Return all of the material that follows, keeping each line exactly as it is.
Start of Dataset
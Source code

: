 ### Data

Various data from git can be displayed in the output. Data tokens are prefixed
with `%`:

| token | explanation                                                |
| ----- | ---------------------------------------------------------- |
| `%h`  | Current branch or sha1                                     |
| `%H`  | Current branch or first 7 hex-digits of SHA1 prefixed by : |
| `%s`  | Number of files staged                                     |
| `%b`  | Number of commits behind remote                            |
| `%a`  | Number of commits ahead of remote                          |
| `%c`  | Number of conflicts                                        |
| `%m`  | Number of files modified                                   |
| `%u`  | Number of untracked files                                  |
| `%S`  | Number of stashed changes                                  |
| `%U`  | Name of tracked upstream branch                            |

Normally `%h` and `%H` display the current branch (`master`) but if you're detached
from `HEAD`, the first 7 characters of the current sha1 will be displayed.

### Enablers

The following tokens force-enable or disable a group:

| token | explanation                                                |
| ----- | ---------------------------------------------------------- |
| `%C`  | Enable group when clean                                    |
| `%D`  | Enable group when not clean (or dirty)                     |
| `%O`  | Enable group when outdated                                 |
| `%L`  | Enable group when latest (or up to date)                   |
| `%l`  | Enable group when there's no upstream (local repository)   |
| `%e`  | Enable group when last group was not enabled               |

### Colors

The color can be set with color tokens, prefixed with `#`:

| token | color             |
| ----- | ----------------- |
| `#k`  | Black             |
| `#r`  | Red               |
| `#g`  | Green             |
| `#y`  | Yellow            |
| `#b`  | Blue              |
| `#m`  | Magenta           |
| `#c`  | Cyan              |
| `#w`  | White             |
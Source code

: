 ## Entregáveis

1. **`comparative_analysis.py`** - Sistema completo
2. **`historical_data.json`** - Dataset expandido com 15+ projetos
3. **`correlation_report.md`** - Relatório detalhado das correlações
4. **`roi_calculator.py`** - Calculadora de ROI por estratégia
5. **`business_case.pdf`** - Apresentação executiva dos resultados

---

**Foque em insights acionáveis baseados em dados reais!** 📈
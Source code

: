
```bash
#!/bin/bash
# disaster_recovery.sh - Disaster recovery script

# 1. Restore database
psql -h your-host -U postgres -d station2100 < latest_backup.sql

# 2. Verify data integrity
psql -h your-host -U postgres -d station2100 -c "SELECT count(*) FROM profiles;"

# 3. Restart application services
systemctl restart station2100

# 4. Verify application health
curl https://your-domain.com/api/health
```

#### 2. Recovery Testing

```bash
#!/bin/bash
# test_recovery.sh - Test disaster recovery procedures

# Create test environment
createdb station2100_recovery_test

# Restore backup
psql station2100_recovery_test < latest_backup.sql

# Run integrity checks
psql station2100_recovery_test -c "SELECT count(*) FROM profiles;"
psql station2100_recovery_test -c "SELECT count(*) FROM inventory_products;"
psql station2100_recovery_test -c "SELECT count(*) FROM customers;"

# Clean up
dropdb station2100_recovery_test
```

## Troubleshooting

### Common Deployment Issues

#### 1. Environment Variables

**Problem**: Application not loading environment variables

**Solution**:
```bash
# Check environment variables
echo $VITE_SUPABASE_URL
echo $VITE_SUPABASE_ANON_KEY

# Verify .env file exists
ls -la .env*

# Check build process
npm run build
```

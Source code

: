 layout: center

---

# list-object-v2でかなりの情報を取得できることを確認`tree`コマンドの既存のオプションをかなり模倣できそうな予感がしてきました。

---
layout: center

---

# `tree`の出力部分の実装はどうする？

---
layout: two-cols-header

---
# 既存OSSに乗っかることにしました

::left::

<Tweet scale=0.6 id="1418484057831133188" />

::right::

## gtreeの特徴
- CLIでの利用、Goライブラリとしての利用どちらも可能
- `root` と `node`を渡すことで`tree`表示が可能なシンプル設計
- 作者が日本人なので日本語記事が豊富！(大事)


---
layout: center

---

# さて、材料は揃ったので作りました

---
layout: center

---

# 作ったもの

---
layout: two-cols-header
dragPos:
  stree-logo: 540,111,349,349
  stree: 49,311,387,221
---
End of Dataset
Answer box:
Source code

: ### Data

Various data from git can be displayed in the output. Data tokens are prefixed
with `%`:

| token | explanation                                                |
| ----- | ---------------------------------------------------------- |
| `%h`  | Current branch or sha1                                     |
| `%H`  | Current branch or first 7 hex-digits of SHA1 prefixed by : |
| `%s`  | Number of files staged                                     |
| `%b`  | Number of commits behind remote                            |
| `%a`  | Number of commits ahead of remote                          |
| `%c`  | Number of conflicts                                        |
| `%m`  | Number of files modified                                   |
| `%u`  | Number of untracked files                                  |
| `%S`  | Number of stashed changes                                  |
| `%U`  | Name of tracked upstream branch                            |

Normally `%h` and `%H` display the current branch (`master`) but if you're detached
from `HEAD`, the first 7 characters of the current sha1 will be displayed.

### Enablers

The following tokens force-enable or disable a group:

| token | explanation                                                |
| ----- | ---------------------------------------------------------- |
| `%C`  | Enable group when clean                                    |
| `%D`  | Enable group when not clean (or dirty)                     |
| `%O`  | Enable group when outdated                                 |
| `%L`  | Enable group when latest (or up to date)                   |
| `%l`  | Enable group when there's no upstream (local repository)   |
| `%e`  | Enable group when last group was not enabled               |

### Colors

The color can be set with color tokens, prefixed with `#`:

| token | color             |
| ----- | ----------------- |
| `#k`  | Black             |
| `#r`  | Red               |
| `#g`  | Green             |
| `#y`  | Yellow            |
| `#b`  | Blue              |
| `#m`  | Magenta           |
| `#c`  | Cyan              |
| `#w`  | White             |
Source code

: ## Entregáveis

1. **`comparative_analysis.py`** - Sistema completo
2. **`historical_data.json`** - Dataset expandido com 15+ projetos
3. **`correlation_report.md`** - Relatório detalhado das correlações
4. **`roi_calculator.py`** - Calculadora de ROI por estratégia
5. **`business_case.pdf`** - Apresentação executiva dos resultados

---

**Foque em insights acionáveis baseados em dados reais!** 📈
Source code

:
```bash
#!/bin/bash
# disaster_recovery.sh - Disaster recovery script

# 1. Restore database
psql -h your-host -U postgres -d station2100 < latest_backup.sql

# 2. Verify data integrity
psql -h your-host -U postgres -d station2100 -c "SELECT count(*) FROM profiles;"

# 3. Restart application services
systemctl restart station2100

# 4. Verify application health
curl https://your-domain.com/api/health
```

#### 2. Recovery Testing

```bash
#!/bin/bash
# test_recovery.sh - Test disaster recovery procedures

# Create test environment
createdb station2100_recovery_test

# Restore backup
psql station2100_recovery_test < latest_backup.sql

# Run integrity checks
psql station2100_recovery_test -c "SELECT count(*) FROM profiles;"
psql station2100_recovery_test -c "SELECT count(*) FROM inventory_products;"
psql station2100_recovery_test -c "SELECT count(*) FROM customers;"

# Clean up
dropdb station2100_recovery_test
```

## Troubleshooting

### Common Deployment Issues

#### 1. Environment Variables

**Problem**: Application not loading environment variables

**Solution**:
```bash
# Check environment variables
echo $VITE_SUPABASE_URL
echo $VITE_SUPABASE_ANON_KEY

# Verify .env file exists
ls -la .env*

# Check build process
npm run build
```

Source code

: layout: center

---

# list-object-v2でかなりの情報を取得できることを確認`tree`コマンドの既存のオプションをかなり模倣できそうな予感がしてきました。

---
layout: center

---

# `tree`の出力部分の実装はどうする？

---
layout: two-cols-header

---
# 既存OSSに乗っかることにしました

::left::

<Tweet scale=0.6 id="1418484057831133188" />

::right::

## gtreeの特徴
- CLIでの利用、Goライブラリとしての利用どちらも可能
- `root` と `node`を渡すことで`tree`表示が可能なシンプル設計
- 作者が日本人なので日本語記事が豊富！(大事)


---
layout: center

---

# さて、材料は揃ったので作りました

---
layout: center

---

# 作ったもの

---
layout: two-cols-header
dragPos:
  stree-logo: 540,111,349,349
  stree: 49,311,387,221
---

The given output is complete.